“Maybe if you weren’t around her so much,” Isha spoke slowly and deliberately. “If you didn’t encourage her, it’d go away.”
“But—”
“Your magic is killing her,” Isha’s voice turned sharper than she’d ever heard it. “And I can’t stand by to watch.”
It would have hurt less if Isha had plunged his hand into her stomach and wrenched her guts out. Rostfar stepped back. Her shoulders slumped. Isha seemed to realise what he had said then, because he reached out as if to take her hand. Rostfar pulled away from him.
“Wait, Rostfar—”
“I need a walk.”
“You can’t go out there alone! It isn’t safe.”
“You want me gone, don’t you?” Rostfar whirled on Isha when he tried to follow her. Their noses were almost level; the proximity was like an attack on Rostfar’s skin, but she stood her ground. “Then that shouldn’t be a problem.” She turned and stalked off into the night.
⁂
Aethren stood in an alert stance, their spear held ready, only half listening to Kristan talk about healing salves. In theory, Aethren was accompanying Kristan to protect him while he gathered herbs that only grew around Whiterift. Natta hadn’t explicitly stated that Aethren was to protect him from wolves; she hadn’t needed to. The thought was on everyone’s minds, even though Whiterift Camp hadn’t been attacked in living memory.
It was a good thing, probably, that Natta had such faith in Aethren’s abilities. But what use would they be? They had only seen wolves once, about a year ago: two had come inexplicably close to Erdansten, and one had fallen into a practise trapping pit.
Those wolves had been small – children, according to Marken – and helpless. An adult wolf was another matter entirely. Wolves were big. Tall as a pony, some of the older hunters said, and in possession of magic.
No, Aethren would be as much use as a teapot made of ice against such a creature.
“Hey, Ren?” Kristan poked Aethren in the small of the back. They spun on one heel and snapped into a defensive stance, cursing themself for their lapsed attention.

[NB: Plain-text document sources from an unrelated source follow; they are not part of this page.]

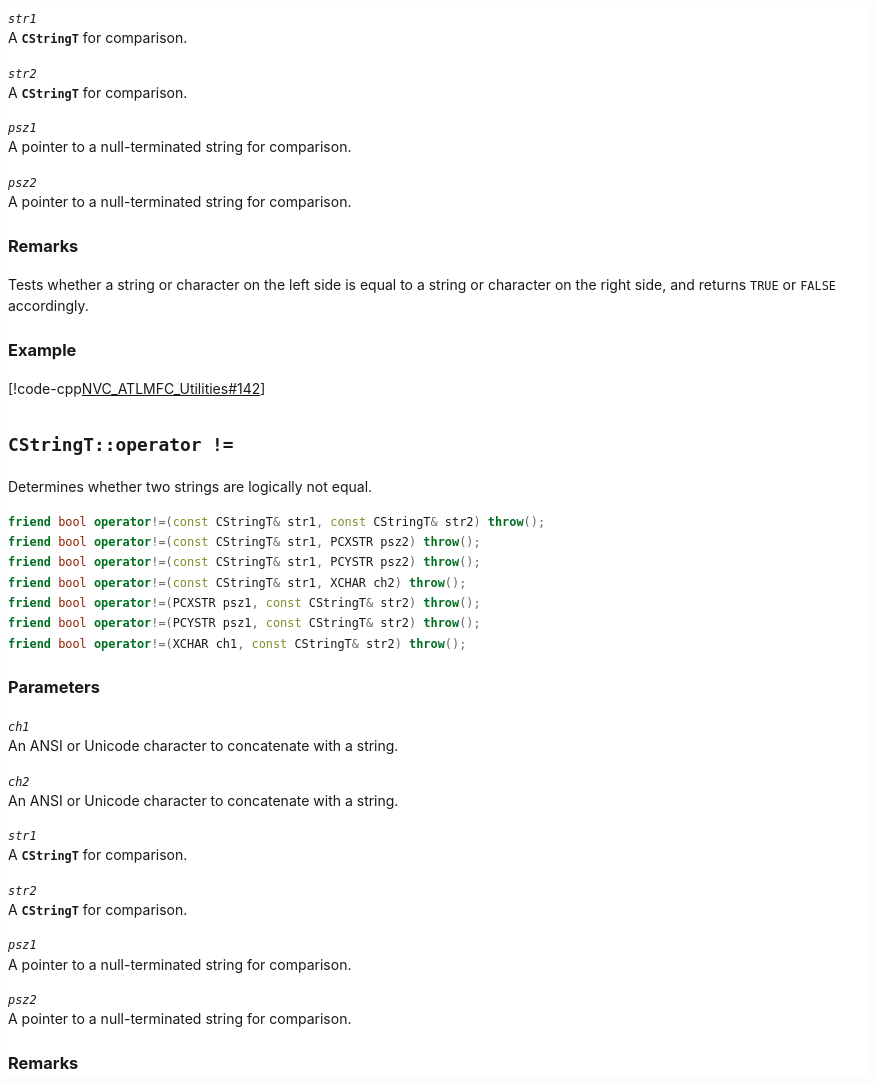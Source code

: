*`str1`*\
A **`CStringT`** for comparison.

*`str2`*\
A **`CStringT`** for comparison.

*`psz1`*\
A pointer to a null-terminated string for comparison.

*`psz2`*\
A pointer to a null-terminated string for comparison.

### Remarks

Tests whether a string or character on the left side is equal to a string or character on the right side, and returns `TRUE` or `FALSE` accordingly.

### Example

[!code-cpp[NVC_ATLMFC_Utilities#142](../../atl-mfc-shared/codesnippet/cpp/cstringt-class_26.cpp)]

## <a name="operator_neq"></a> `CStringT::operator !=`

Determines whether two strings are logically not equal.

```cpp
friend bool operator!=(const CStringT& str1, const CStringT& str2) throw();
friend bool operator!=(const CStringT& str1, PCXSTR psz2) throw();
friend bool operator!=(const CStringT& str1, PCYSTR psz2) throw();
friend bool operator!=(const CStringT& str1, XCHAR ch2) throw();
friend bool operator!=(PCXSTR psz1, const CStringT& str2) throw();
friend bool operator!=(PCYSTR psz1, const CStringT& str2) throw();
friend bool operator!=(XCHAR ch1, const CStringT& str2) throw();
```

### Parameters

*`ch1`*\
An ANSI or Unicode character to concatenate with a string.

*`ch2`*\
An ANSI or Unicode character to concatenate with a string.

*`str1`*\
A **`CStringT`** for comparison.

*`str2`*\
A **`CStringT`** for comparison.

*`psz1`*\
A pointer to a null-terminated string for comparison.

*`psz2`*\
A pointer to a null-terminated string for comparison.

### Remarks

“What’s wrong? Is – is – oh.” Aethren slumped when they realised that Kristan had just been trying to get their attention. He laughed and slung his small willow-weave basket over his armless shoulder, then held the handle in place with his teeth as he secured the straps around his waist as well. Aethren glared at him. “You startled me.”
“Well, that was obvious. Come on, Jumpy, I want to get back for dinner.”
“There’s no point in hurrying. We’ve missed dinner,” Aethren grumbled, but picked up their pack and followed Kristan down the incline back to camp anyway.
Halfway along the path, Aethren stopped. Kristan continued to walk on ahead, oblivious, but Aethren couldn’t make themself catch up. The skin on the back of their neck prickled. Determined to squash this irrational anxiety – and it would be irrational, because it always was – Aethren shielded their eyes from the snow-glare and looked away from the camp.
Their heartbeat stopped. Their stomach turned to stone.
Across the lake, where the tundra morphed into rocks and hillocks, a storm was rolling in. Bruise-dark clouds crackled above a bank of mist so thick it looked like cream. The hair on the back of Aethren’s neck prickled. They had the distinct impression the mist was loping towards them like an animal.
“We have to get back,” Aethren spoke softly, but panic rose in their chest.
Kristan wrinkled his nose in confusion. “That’s . . . what we’re doing?”
“No, there’s—” Aethren’s mouth had gone dry. “Something’s wrong. That’s not a storm.”
“Uh, I know what a storm looks like.”
“That’s not—” Aethren bit off the rest of that sentence. They could have sworn the clouds had eyes; that a huge head and spiny teeth were emerging from the depths of the mist. It had looked, for a breath-taking moment, like a wolf. And then it was over. The first drops of frozen rain struck their upturned face.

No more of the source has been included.